▶ The data
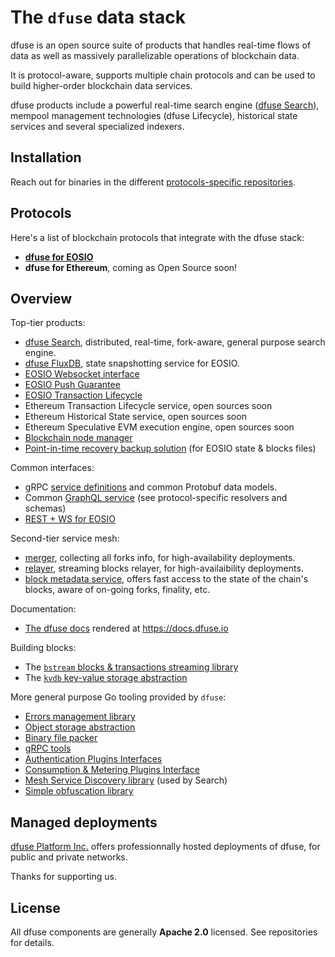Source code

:# The `dfuse` data stack

dfuse is an open source suite of products that handles real-time flows
of data as well as massively parallelizable operations of blockchain
data.

It is protocol-aware, supports multiple chain protocols and can be
used to build higher-order blockchain data services.

dfuse products include a powerful real-time search engine
([dfuse Search](https://github.com/dfuse-io/search)), mempool
management technologies (dfuse Lifecycle), historical state services
and several specialized indexers.


## Installation

Reach out for binaries in the different
[protocols-specific repositories](#protocols).


## Protocols

Here's a list of blockchain protocols that integrate with the dfuse stack:

* [**dfuse for EOSIO**](https://github.com/dfuse-io/dfuse-eosio)
* **dfuse for Ethereum**, coming as Open Source soon!


## Overview

Top-tier products:

* [dfuse Search](https://github.com/dfuse-io/search), distributed, real-time, fork-aware, general purpose search engine.
* [dfuse FluxDB](https://github.com/dfuse-io/dfuse-eosio/tree/develop/fluxdb), state snapshotting service for EOSIO.
* [EOSIO Websocket interface](https://github.com/dfuse-io/dfuse-eosio/tree/develop/eosws)
* [EOSIO Push Guarantee](https://github.com/dfuse-io/dfuse-eosio/tree/develop/eosws)
* [EOSIO Transaction Lifecycle](https://github.com/dfuse-io/dfuse-eosio/tree/develop/eosws)
* Ethereum Transaction Lifecycle service, open sources soon
* Ethereum Historical State service, open sources soon
* Ethereum Speculative EVM execution engine, open sources soon
* [Blockchain node manager](https://github.com/dfuse-io/manageos)
* [Point-in-time recovery backup solution](https://github.com/eoscanada/pitreos) (for EOSIO state & blocks files)

Common interfaces:
* gRPC [service definitions](https://github.com/dfuse-io/service-definitions) and common Protobuf data models.
* Common [GraphQL service](https://github.com/dfuse-io/dgraphql) (see protocol-specific resolvers and schemas)
* [REST + WS for EOSIO](https://github.com/dfuse-io/dfuse-eosio/tree/develop/eosws)

Second-tier service mesh:
* [merger](https://github.com/dfuse-io/merger), collecting all forks info, for high-availability deployments.
* [relayer](https://github.com/dfuse-io/relayer), streaming blocks relayer, for high-availaibility deployments.
* [block metadata service](https://github.com/dfuse-io/blockmeta), offers fast access to the state of the chain's blocks, aware of on-going forks, finality, etc.


Documentation:
* [The dfuse docs](https://github.com/dfuse-io/docs) rendered at https://docs.dfuse.io

Building blocks:

* The [`bstream` blocks & transactions streaming library](https://github.com/dfuse-io/bstream)
* The [`kvdb` key-value storage abstraction](https://github.com/dfuse-io/kvdb)

More general purpose Go tooling provided by `dfuse`:

* [Errors management library](https://github.com/dfuse-io/derr)
* [Object storage abstraction](https://github.com/dfuse-io/dstore)
* [Binary file packer](https://github.com/dfuse-io/dbin)
* [gRPC tools](https://github.com/dfuse-io/dgrpc)
* [Authentication Plugins Interfaces](https://github.com/dfuse-io/dauth)
* [Consumption & Metering Plugins Interface](https://github.com/dfuse-io/dmetering)
* [Mesh Service Discovery library](https://github.com/dfuse-io/dmesh) (used by Search)
* [Simple obfuscation library](https://github.com/dfuse-io/opaque)


## Managed deployments

[dfuse Platform Inc.](https://dfuse.io) offers professionnally hosted
deployments of dfuse, for public and private networks.

Thanks for supporting us.

## License

All dfuse components are generally **Apache 2.0** licensed.  See repositories for details.
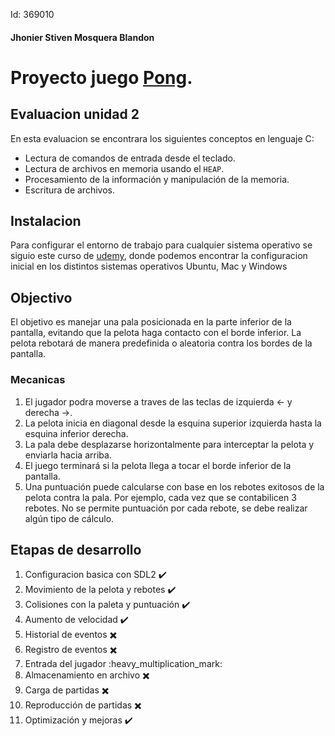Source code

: Id: 369010
#### Jhonier Stiven Mosquera Blandon
# Proyecto juego [Pong](https://youtu.be/fiShX2pTz9A?si=YvYoQbYoKognsDfv).

## Evaluacion unidad 2

En esta evaluacion se encontrara los siguientes conceptos en lenguaje C:

- Lectura de comandos de entrada desde el teclado.
- Lectura de archivos en memoria usando el `HEAP`.
- Procesamiento de la información y manipulación de la memoria.
- Escritura de archivos.
## Instalacion

Para configurar el entorno de trabajo para cualquier sistema operativo se siguio este curso de [udemy](https://www.udemy.com/course/game-loop-c-sdl/), donde podemos encontrar la configuracion inicial en los distintos sistemas operativos Ubuntu, Mac y Windows

## Objectivo
El objetivo es manejar una pala posicionada en la parte inferior de la pantalla, evitando que la pelota haga contacto con el borde inferior. La pelota rebotará de manera predefinida o aleatoria contra los bordes de la pantalla.
### Mecanicas
1. El jugador podra moverse a traves de las teclas de izquierda ← y derecha →.
2. La pelota inicia en diagonal desde la esquina superior izquierda hasta la esquina inferior derecha.
3.  La pala debe desplazarse horizontalmente para interceptar la pelota y enviarla hacia arriba.
4. El juego terminará si la pelota llega a tocar el borde inferior de la pantalla.
5. Una puntuación puede calcularse con base en los rebotes exitosos de la pelota contra la pala. Por ejemplo, cada vez que se contabilicen 3 rebotes. No se permite puntuación por cada rebote, se debe realizar algún tipo de cálculo.

## Etapas de desarrollo
1. Configuracion basica con SDL2 :heavy_check_mark:
2. Movimiento de la pelota y rebotes :heavy_check_mark:
3. Colisiones con la paleta y puntuación :heavy_check_mark:
4. Aumento de velocidad :heavy_check_mark:
5. Historial de eventos :heavy_multiplication_x:
6. Registro de eventos
:heavy_multiplication_x:
7. Entrada del jugador :heavy_multiplication_mark:
8. Almacenamiento en archivo
:heavy_multiplication_x:
9. Carga de partidas
:heavy_multiplication_x:
10. Reproducción de partidas
:heavy_multiplication_x:
11. Optimización y mejoras :heavy_check_mark:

▶ Goal of the exercise
Wherever a line above contains "abstraction", copy that line.

▶ Written answer
* The [`kvdb` key-value storage abstraction](https://github.com/dfuse-io/kvdb)
* [Object storage abstraction](https://github.com/dfuse-io/dstore)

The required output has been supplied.